As time goes on hand-waving the matter as "user's responsibility" is becoming a less and less acceptable answer. Hard assurances are being demanded and applied technologies are progressively patching the existing loopholes.
Organization executives and lawmakers are increasingly demanding that digital services be made un-hackable. Someone with an attitude and trying to shirk duty by claiming we just have to trust that all of the users will always be responsible and non-abusive all of the time, will at best be laughed and shooed out of the room. More realistically be given a final PIP. Telling your bosses "no I'm not going to do that" is a resume generating event.
Both groups of people who have no direct understanding of how any of this works.
You can demand change all you want but it doesn't change how the real world works. These people need to come off their high horse and come join the rest of us. So sick and tired of C-level people demanding shit they know nothing about.
Why do you, as a website owner, think that it is your responsibility to protect your users from mistyping the name of Python packages they are installing via pip?
At some point you don't. The cure becomes worse than the disease. Maybe if you could give users the option to enable it. But let's be honest, if this ships every bank will require it. Good luck checking your balance on Linux or a rooted Android phone. You will get an approved operating system to keep your cash under your bed.
Aka corporations insist on control & want to make sure users are powerless when using the site. And Chrome is absolutely here to help the megacorp's radically progress the War On General Purpose Computing and make sure users are safe & securely tied to environments where they are powerless.
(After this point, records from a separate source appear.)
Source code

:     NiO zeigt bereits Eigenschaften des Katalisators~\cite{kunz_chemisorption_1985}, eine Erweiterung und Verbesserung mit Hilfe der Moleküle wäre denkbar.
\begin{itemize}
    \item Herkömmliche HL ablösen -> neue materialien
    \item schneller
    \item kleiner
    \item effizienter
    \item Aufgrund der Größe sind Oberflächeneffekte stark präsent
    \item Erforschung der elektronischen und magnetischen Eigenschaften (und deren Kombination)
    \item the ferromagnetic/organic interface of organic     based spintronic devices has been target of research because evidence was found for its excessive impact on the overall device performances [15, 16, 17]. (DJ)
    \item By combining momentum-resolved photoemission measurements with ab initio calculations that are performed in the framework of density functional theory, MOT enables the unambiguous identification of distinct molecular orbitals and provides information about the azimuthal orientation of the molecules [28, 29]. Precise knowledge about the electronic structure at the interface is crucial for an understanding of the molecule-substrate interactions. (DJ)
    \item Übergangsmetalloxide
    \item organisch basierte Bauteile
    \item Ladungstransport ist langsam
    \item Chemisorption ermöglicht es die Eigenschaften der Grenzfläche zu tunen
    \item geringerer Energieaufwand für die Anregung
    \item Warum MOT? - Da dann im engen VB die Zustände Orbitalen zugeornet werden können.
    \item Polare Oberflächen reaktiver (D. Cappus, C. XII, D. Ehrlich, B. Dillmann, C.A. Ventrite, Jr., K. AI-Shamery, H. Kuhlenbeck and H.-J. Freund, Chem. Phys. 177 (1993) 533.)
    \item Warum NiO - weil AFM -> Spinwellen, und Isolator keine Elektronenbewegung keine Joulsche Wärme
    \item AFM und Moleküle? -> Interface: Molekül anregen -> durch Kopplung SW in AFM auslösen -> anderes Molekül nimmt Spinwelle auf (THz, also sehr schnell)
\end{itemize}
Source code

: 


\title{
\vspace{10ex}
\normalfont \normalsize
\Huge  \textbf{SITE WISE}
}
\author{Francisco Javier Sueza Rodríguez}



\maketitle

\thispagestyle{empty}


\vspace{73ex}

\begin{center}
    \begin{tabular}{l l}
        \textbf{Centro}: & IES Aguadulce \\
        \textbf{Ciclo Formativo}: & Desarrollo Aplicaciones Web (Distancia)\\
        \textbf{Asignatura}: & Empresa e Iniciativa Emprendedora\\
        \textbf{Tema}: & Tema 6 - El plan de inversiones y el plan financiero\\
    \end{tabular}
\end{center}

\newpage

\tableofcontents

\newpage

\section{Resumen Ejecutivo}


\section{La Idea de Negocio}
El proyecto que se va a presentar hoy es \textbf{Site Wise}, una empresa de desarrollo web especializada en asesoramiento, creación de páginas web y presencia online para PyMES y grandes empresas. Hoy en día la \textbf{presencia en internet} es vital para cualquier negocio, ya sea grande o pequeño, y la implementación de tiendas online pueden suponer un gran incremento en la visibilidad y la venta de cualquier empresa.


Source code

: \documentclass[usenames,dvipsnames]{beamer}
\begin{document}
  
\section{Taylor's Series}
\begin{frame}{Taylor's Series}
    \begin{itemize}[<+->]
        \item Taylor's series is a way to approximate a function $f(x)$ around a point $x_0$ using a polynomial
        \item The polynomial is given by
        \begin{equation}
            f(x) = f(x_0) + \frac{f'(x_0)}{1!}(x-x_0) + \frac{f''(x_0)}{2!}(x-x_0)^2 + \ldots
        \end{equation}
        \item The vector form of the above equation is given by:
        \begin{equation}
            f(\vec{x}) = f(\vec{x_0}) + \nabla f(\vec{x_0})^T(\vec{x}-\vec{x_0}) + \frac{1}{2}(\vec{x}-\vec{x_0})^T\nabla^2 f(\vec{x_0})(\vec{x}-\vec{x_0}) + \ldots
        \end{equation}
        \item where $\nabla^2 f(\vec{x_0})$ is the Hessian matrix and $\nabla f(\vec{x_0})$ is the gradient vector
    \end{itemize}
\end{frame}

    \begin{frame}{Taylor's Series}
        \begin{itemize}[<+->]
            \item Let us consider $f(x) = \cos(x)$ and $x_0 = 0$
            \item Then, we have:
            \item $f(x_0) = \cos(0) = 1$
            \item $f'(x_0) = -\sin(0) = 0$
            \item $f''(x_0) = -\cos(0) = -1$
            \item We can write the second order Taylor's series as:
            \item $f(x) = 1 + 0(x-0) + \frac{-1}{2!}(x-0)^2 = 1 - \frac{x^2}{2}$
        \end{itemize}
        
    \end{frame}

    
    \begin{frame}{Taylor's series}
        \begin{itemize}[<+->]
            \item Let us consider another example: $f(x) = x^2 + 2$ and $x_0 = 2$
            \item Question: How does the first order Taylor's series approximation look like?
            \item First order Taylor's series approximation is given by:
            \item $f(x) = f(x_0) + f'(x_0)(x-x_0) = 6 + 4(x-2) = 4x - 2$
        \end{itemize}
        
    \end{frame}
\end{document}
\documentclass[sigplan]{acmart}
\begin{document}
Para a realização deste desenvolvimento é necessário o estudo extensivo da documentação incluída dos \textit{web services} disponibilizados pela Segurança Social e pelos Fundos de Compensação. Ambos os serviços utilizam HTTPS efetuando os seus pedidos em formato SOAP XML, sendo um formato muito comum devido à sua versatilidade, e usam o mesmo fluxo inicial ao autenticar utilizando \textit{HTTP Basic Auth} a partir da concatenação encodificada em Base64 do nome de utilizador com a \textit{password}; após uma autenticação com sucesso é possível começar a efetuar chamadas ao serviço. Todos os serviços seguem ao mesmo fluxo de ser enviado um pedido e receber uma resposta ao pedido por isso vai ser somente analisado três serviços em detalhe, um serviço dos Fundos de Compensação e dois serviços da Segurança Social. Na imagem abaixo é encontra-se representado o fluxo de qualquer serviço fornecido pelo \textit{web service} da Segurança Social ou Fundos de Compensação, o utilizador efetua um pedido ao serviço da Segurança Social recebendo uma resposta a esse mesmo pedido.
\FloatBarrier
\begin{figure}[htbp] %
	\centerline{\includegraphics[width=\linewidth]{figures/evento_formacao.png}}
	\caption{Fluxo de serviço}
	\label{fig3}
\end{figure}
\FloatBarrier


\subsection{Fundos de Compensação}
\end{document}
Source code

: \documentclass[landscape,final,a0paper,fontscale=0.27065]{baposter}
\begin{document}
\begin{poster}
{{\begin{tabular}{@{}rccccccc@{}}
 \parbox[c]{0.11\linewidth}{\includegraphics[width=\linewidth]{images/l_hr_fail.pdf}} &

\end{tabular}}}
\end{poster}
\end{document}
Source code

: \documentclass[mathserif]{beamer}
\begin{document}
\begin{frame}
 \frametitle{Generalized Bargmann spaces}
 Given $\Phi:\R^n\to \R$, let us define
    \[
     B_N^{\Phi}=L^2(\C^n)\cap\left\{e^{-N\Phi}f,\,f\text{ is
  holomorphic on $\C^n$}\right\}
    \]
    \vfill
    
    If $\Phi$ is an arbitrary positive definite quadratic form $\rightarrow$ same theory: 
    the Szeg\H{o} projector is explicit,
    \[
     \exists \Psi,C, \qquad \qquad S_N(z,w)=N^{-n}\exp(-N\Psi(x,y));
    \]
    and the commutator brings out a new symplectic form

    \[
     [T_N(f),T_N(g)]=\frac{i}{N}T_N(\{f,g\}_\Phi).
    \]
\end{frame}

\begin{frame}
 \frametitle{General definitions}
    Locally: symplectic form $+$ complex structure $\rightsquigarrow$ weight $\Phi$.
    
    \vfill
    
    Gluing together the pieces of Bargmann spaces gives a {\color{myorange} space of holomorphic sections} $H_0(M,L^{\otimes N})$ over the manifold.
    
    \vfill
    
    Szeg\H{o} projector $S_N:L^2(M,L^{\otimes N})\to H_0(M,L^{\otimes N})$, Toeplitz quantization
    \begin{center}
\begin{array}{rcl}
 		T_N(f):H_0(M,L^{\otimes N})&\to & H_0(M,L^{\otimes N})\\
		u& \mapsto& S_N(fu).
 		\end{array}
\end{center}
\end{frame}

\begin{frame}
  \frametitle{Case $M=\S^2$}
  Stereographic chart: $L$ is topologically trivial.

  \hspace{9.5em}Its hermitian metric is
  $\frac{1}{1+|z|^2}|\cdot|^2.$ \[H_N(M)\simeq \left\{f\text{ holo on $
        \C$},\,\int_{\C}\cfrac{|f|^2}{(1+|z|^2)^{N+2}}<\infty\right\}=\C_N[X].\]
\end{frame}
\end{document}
There's notably absolutely no discussion or mention of what kind of checks an attestation authority might give, other than "maybe Google Play might attest for the environment" as a throwaway abstract example with no details. Any browser could do whatever they want with this spec, go as afar as they want to say, yes, this is a pristine development environment. If you open DevTools, Google will probably fail you.
It appalls me to imagine how much time & mind-warping it must have taken to concoct such a banal "user motivation" statement as this. This is by the far the lowest & most sold-out passed-over bullshit I have ever seen from Chrome, who generally I actually really do trust to be doing good & who I look forward to hearing more from.